Conventionally, an optical deflector used for such a purpose is disclosed in JP-A-59-23324,
The one disclosed in -194513 is known. Specifically, a rotating sleeve is rotatably supported on a fixed shaft erected on a housing, and a polygon mirror is fixed on a mirror flange formed on the rotating sleeve, and a motor unit incorporated in the housing is provided. To rotate the polygon mirror together with the rotating sleeve. In these conventional techniques, the polygon mirror is pressed against the mirror flange by a mirror cap (holding plate), and is held and fixed by the mirror cap and the mirror flange.

[0005]

However, in the case where the polygon mirror is pressed against the mirror flange by the mirror cap and fixed as described above, if the polygon mirror is firmly pressed by the mirror cap, the mirror cap may be mounted in accordance with the mounting accuracy of the mirror cap. As a result, uneven stress is generated in the polygon mirror, and the reflection mirror surface of the polygon mirror is distorted. On the other hand, if the pressing force exerted on the polygon mirror by the mirror cap is reduced, such a problem is solved, but on the other hand, since the polygon mirror is not securely fixed, heat generated during rotation and centrifugal force are generated. As a result, the polygon mirror is displaced with respect to the mirror flange, and there is a problem that vibration occurs in the rotation of the polygon mirror.
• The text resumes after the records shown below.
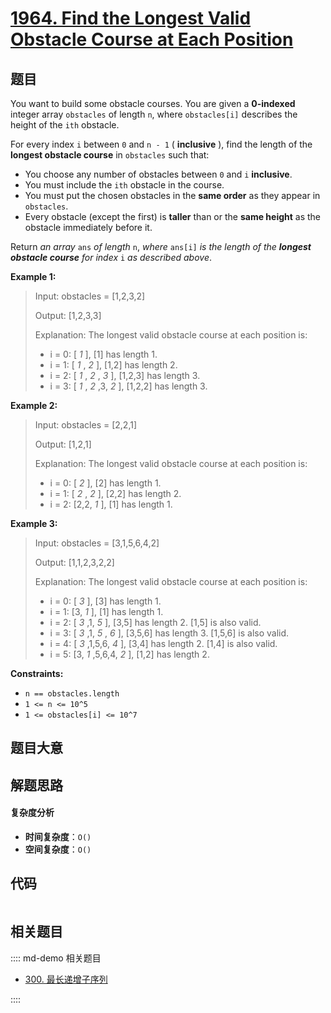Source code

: # [1964. Find the Longest Valid Obstacle Course at Each Position](https://leetcode.com/problems/find-the-longest-valid-obstacle-course-at-each-position/)

## 题目

You want to build some obstacle courses. You are given a **0-indexed** integer
array `obstacles` of length `n`, where `obstacles[i]` describes the height of
the `ith` obstacle.

For every index `i` between `0` and `n - 1` ( **inclusive** ), find the length
of the **longest obstacle course** in `obstacles` such that:

- You choose any number of obstacles between `0` and `i` **inclusive**.
- You must include the `ith` obstacle in the course.
- You must put the chosen obstacles in the **same order** as they appear in `obstacles`.
- Every obstacle (except the first) is **taller** than or the **same height** as the obstacle immediately before it.

Return _an array_ `ans` _of length_ `n`, _where_ `ans[i]` _is the length of
the **longest obstacle course** for index_ `i` _as described above_.

**Example 1:**

> Input: obstacles = [1,2,3,2]
>
> Output: [1,2,3,3]
>
> Explanation: The longest valid obstacle course at each position is:
>
> - i = 0: [ _1_ ], [1] has length 1.
> - i = 1: [ _1_ , _2_ ], [1,2] has length 2.
> - i = 2: [ _1_ , _2_ , _3_ ], [1,2,3] has length 3.
> - i = 3: [ _1_ , _2_ ,3, _2_ ], [1,2,2] has length 3.

**Example 2:**

> Input: obstacles = [2,2,1]
>
> Output: [1,2,1]
>
> Explanation: The longest valid obstacle course at each position is:
>
> - i = 0: [ _2_ ], [2] has length 1.
> - i = 1: [ _2_ , _2_ ], [2,2] has length 2.
> - i = 2: [2,2, _1_ ], [1] has length 1.

**Example 3:**

> Input: obstacles = [3,1,5,6,4,2]
>
> Output: [1,1,2,3,2,2]
>
> Explanation: The longest valid obstacle course at each position is:
>
> - i = 0: [ _3_ ], [3] has length 1.
> - i = 1: [3, _1_ ], [1] has length 1.
> - i = 2: [ _3_ ,1, _5_ ], [3,5] has length 2. [1,5] is also valid.
> - i = 3: [ _3_ ,1, _5_ , _6_ ], [3,5,6] has length 3. [1,5,6] is also valid.
> - i = 4: [ _3_ ,1,5,6, _4_ ], [3,4] has length 2. [1,4] is also valid.
> - i = 5: [3, _1_ ,5,6,4, _2_ ], [1,2] has length 2.

**Constraints:**

- `n == obstacles.length`
- `1 <= n <= 10^5`
- `1 <= obstacles[i] <= 10^7`

## 题目大意

## 解题思路

#### 复杂度分析

- **时间复杂度**：`O()`
- **空间复杂度**：`O()`

## 代码

```javascript

```

## 相关题目

:::: md-demo 相关题目

- [300. 最长递增子序列](https://leetcode.com/problems/longest-increasing-subsequence)

::::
As described above, in the conventional optical deflector, the reflection mirror surface is distorted or the polygon mirror vibrates, so that an error occurs in the reflection angle of the incident light beam, and the light beam is accurately deflected. Could not.

SUMMARY OF THE INVENTION The present invention has been made in view of the above problems, and has as its object to hold a polygon mirror between a mirror cap and a mirror flange without distorting a reflecting mirror surface, and to attach the polygon mirror to the polygon mirror. Can be fixed securely,
An object of the present invention is to provide an optical deflector capable of deflecting a light beam incident on a reflecting mirror surface at an accurate reflection angle.

[0008]

In order to achieve the above object, an optical deflector according to the present invention comprises a polygon mirror having a plurality of reflecting mirror surfaces formed on an outer periphery thereof, and an annular mirror flange to which the polygon mirror is fixed. In a light deflector comprising a rotating member that rotates at a predetermined speed and a mirror cap that presses the polygon mirror against a mirror flange, between the mirror cap and the polygon mirror, a mirror cap and a rotating member Characterized in that an adhering means is arranged between them.
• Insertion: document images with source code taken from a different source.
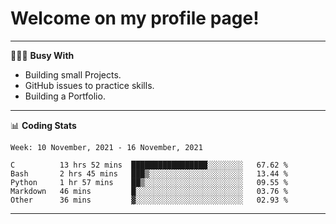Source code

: # Welcome on my profile page!
<!-- print(("dralla"[::-1]+"s").capitalize()) -->

---
👨🏻‍💻 **Busy With**
* Building small Projects.
* GitHub issues to practice skills.
* Building a Portfolio.

---
📊 **Coding Stats**
<!--START_SECTION:waka-->
```text
Week: 10 November, 2021 - 16 November, 2021

C          13 hrs 52 mins  █████████████████░░░░░░░░   67.62 % 
Bash       2 hrs 45 mins   ███▒░░░░░░░░░░░░░░░░░░░░░   13.44 % 
Python     1 hr 57 mins    ██▒░░░░░░░░░░░░░░░░░░░░░░   09.55 % 
Markdown   46 mins         █░░░░░░░░░░░░░░░░░░░░░░░░   03.76 % 
Other      36 mins         ▓░░░░░░░░░░░░░░░░░░░░░░░░   02.93 % 
```
<!--END_SECTION:waka-->
---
In such a technical means, the shape of the rotating member may be appropriately designed and deviated as long as the rotating member holds the polygon mirror and rotates smoothly. It may be a sleeve that rotates around, or a rotating shaft that rotates at the center of the fixed sleeve via a bearing.

The mirror flange may be formed integrally with the rotating member as long as the mirror flange projects from the outer periphery of the rotating member and supports the polygon mirror, or may be formed as a separate member. May be fitted to the outer periphery of the.
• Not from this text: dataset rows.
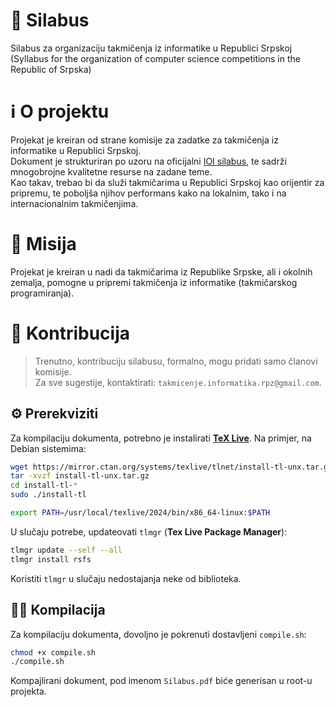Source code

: # 📄 Silabus
Silabus za organizaciju takmičenja iz informatike u Republici Srpskoj <br/>
(Syllabus for the organization of computer science competitions in the Republic of Srpska)

# ℹ️ O projektu
Projekat je kreiran od strane komisije za zadatke za takmičenja iz informatike u Republici Srpskoj. <br/>
Dokument je strukturiran po uzoru na oficijalni [IOI silabus](https://ioinformatics.org/page/syllabus/12), te sadrži mnogobrojne kvalitetne resurse na zadane teme. <br/>
Kao takav, trebao bi da služi takmičarima u Republici Srpskoj kao orijentir za pripremu, te poboljša njihov performans kako na lokalnim, tako i na internacionalnim takmičenjima.

# 🚀 Misija
Projekat je kreiran u nadi da takmičarima iz Republike Srpske, ali i okolnih zemalja, pomogne u pripremi takmičenja iz informatike (takmičarskog programiranja).

# 💪 Kontribucija
> Trenutno, kontribuciju silabusu, formalno, mogu pridati samo članovi komisije. \
Za sve sugestije, kontaktirati: `takmicenje.informatika.rpz@gmail.com`.

## ⚙️ Prerekviziti
Za kompilaciju dokumenta, potrebno je instalirati [**TeX Live**](https://www.tug.org/texlive/). Na primjer, na Debian sistemima:
```bash
wget https://mirror.ctan.org/systems/texlive/tlnet/install-tl-unx.tar.gz
tar -xvzf install-tl-unx.tar.gz
cd install-tl-*
sudo ./install-tl

export PATH=/usr/local/texlive/2024/bin/x86_64-linux:$PATH
```
U slučaju potrebe, updateovati `tlmgr` (**Tex Live Package Manager**):
```bash
tlmgr update --self --all
tlmgr install rsfs
```
Koristiti `tlmgr` u slučaju nedostajanja neke od biblioteka.

## 👷‍♂️ Kompilacija
Za kompilaciju dokumenta, dovoljno je pokrenuti dostavljeni `compile.sh`: 
```bash
chmod +x compile.sh
./compile.sh
```
Kompajlirani dokument, pod imenom `Silabus.pdf` biće generisan u root-u projekta.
Further, as long as the polygonal mirror is sandwiched between the mirror flange and the mirror flange, the fixing method may be changed in design as appropriate. For example, a male screw engraved on a rotating member may be used. May be directly screwed and fixed, or may be fixed by a screw which penetrates the polygon mirror and is screwed to the mirror flange.

Further, as the above-mentioned bonding means, an adhesive such as an epoxy-based or acrylic-based adhesive, or an adhesive sheet having these adhesives applied to both surfaces of a substrate can be used.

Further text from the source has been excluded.